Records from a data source
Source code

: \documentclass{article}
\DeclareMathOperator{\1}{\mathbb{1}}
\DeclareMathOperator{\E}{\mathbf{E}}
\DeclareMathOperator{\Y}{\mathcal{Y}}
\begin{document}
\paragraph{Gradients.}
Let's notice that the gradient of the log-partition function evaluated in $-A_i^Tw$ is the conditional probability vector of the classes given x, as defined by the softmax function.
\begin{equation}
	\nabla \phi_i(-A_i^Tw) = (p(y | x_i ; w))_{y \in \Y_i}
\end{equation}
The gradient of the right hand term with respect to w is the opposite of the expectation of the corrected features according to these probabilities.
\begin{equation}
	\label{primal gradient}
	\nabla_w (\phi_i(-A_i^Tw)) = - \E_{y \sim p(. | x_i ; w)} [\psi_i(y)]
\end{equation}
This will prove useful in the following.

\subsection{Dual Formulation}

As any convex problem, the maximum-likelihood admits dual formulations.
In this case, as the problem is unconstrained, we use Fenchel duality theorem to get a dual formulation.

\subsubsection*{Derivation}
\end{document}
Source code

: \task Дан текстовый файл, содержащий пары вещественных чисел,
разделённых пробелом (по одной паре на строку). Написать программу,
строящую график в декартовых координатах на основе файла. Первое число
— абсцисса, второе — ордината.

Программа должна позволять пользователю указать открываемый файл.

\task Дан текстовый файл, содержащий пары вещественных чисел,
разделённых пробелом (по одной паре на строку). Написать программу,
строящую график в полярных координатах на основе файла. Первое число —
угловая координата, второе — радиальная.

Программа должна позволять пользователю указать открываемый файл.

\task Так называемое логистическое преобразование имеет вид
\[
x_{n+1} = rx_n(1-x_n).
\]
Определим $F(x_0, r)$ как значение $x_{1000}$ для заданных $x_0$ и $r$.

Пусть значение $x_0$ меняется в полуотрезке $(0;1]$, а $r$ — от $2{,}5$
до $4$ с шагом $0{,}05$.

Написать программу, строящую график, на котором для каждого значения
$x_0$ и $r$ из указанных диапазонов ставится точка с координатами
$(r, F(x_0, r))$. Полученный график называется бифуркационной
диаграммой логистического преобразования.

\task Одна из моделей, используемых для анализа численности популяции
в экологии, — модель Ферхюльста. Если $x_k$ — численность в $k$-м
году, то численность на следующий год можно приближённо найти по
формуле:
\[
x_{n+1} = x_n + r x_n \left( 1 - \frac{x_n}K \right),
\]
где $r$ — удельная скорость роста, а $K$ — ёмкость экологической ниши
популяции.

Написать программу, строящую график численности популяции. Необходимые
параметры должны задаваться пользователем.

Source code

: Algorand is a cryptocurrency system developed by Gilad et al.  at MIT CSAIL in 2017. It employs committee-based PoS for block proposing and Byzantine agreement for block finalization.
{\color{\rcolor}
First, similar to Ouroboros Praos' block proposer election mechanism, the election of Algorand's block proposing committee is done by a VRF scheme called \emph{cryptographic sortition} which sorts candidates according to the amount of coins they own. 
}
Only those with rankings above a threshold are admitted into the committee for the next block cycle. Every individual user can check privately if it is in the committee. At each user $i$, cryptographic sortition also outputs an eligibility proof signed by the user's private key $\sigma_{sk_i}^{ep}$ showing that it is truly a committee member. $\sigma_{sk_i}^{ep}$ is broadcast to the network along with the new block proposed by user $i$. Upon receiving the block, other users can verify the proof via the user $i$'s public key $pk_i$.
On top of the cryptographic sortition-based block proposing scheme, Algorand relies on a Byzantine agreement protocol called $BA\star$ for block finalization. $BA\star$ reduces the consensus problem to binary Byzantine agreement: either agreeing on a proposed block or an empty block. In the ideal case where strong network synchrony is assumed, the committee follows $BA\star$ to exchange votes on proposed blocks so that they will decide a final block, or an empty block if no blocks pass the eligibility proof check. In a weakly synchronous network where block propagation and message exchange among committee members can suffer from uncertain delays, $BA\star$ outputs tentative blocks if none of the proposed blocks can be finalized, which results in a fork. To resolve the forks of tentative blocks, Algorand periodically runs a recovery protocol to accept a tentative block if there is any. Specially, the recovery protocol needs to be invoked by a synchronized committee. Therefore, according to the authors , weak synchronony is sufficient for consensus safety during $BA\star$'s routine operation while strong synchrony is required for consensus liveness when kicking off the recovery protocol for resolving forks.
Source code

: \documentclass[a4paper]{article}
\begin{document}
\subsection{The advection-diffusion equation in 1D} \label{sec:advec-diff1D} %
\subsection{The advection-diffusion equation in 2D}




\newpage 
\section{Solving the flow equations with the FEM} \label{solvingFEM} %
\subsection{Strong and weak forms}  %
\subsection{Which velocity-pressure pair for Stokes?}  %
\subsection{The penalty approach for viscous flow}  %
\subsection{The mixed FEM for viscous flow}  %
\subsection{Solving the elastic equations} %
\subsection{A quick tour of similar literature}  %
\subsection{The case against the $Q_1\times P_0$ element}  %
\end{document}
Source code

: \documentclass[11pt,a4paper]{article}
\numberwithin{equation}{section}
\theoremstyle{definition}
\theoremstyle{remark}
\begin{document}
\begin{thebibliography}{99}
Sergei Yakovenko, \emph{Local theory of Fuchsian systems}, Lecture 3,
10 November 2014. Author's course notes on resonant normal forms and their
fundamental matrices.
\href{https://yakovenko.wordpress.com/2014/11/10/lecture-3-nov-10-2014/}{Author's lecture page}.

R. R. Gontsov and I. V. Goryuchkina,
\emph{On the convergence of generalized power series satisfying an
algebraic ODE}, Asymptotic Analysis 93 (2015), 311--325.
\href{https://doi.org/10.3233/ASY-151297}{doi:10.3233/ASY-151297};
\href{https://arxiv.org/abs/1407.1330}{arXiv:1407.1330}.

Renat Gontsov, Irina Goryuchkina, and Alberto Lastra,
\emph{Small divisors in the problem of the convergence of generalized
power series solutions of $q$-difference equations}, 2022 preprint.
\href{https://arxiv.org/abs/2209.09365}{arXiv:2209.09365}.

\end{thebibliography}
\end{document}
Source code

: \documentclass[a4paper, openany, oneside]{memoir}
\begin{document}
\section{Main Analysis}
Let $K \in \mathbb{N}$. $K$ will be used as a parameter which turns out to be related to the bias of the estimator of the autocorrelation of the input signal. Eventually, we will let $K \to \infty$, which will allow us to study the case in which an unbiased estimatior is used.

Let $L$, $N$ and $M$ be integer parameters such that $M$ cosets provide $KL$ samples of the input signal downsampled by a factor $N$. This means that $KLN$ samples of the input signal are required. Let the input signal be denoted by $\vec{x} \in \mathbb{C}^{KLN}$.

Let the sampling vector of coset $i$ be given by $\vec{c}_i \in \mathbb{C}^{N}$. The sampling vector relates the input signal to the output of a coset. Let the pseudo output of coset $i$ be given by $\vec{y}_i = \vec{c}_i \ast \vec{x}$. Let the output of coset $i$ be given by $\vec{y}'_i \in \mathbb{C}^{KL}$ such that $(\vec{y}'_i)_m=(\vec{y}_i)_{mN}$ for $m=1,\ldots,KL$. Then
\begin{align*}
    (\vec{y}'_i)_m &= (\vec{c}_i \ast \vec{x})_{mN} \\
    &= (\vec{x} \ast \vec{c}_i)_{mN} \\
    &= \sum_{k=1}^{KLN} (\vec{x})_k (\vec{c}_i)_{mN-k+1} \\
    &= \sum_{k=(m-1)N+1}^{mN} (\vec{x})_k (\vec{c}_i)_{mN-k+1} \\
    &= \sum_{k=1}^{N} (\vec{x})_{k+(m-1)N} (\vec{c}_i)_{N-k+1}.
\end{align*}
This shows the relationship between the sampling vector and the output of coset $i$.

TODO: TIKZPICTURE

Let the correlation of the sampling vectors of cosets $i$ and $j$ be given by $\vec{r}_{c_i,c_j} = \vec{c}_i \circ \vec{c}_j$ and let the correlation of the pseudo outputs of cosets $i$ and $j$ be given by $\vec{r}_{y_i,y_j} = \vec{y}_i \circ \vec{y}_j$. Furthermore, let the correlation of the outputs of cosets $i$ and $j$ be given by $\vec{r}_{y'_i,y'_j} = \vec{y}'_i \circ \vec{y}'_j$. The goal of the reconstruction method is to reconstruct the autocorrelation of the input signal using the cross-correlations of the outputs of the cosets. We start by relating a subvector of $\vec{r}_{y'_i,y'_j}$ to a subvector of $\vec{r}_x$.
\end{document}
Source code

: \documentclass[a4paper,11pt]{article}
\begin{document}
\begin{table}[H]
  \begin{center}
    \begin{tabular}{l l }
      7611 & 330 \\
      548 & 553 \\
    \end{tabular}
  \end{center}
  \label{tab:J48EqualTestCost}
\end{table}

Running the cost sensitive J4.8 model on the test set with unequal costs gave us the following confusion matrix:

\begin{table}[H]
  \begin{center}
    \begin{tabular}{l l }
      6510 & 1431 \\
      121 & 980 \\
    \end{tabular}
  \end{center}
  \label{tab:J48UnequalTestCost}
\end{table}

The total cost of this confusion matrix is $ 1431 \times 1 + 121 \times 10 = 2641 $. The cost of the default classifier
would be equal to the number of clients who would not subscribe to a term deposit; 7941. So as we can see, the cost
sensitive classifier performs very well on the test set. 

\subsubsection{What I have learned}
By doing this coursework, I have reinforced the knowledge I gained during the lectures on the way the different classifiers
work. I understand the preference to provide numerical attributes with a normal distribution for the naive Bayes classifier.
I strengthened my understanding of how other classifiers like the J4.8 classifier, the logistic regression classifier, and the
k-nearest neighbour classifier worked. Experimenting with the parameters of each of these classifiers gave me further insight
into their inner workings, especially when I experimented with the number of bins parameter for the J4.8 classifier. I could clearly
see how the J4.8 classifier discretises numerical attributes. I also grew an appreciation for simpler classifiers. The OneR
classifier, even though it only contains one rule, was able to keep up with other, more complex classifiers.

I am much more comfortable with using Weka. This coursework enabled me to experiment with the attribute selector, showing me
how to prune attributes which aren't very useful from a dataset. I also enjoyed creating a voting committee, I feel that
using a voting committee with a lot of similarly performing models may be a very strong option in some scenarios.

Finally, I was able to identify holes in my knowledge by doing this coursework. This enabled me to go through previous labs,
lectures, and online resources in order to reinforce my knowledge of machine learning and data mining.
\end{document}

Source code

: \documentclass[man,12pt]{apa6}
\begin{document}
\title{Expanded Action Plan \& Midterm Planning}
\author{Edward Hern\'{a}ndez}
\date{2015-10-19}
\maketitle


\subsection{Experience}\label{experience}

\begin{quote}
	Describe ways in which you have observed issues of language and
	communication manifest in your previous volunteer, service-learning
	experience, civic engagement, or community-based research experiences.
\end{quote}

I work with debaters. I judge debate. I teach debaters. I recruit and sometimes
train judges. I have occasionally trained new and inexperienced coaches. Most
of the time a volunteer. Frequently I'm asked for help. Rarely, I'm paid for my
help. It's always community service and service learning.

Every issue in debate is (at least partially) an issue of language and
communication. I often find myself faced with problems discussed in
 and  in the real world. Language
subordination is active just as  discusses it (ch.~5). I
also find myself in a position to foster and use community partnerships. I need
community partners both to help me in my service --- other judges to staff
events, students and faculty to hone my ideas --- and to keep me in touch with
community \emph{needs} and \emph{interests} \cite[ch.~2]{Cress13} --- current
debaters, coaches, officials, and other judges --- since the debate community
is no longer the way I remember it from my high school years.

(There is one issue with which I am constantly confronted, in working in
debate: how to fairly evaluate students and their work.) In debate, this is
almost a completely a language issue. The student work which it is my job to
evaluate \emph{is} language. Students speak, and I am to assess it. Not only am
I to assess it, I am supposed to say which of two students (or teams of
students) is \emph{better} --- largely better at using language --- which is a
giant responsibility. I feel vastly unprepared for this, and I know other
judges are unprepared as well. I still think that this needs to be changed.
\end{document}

**Problem requirements**
The first line of the entries above and every line after it, up to and including the line with "Let's notice that", should be set down exactly.

**Solution to this exercise**
Source code

: \documentclass{article}
\DeclareMathOperator{\1}{\mathbb{1}}
\DeclareMathOperator{\E}{\mathbf{E}}
\DeclareMathOperator{\Y}{\mathcal{Y}}
\begin{document}
\paragraph{Gradients.}
Let's notice that the gradient of the log-partition function evaluated in $-A_i^Tw$ is the conditional probability vector of the classes given x, as defined by the softmax function.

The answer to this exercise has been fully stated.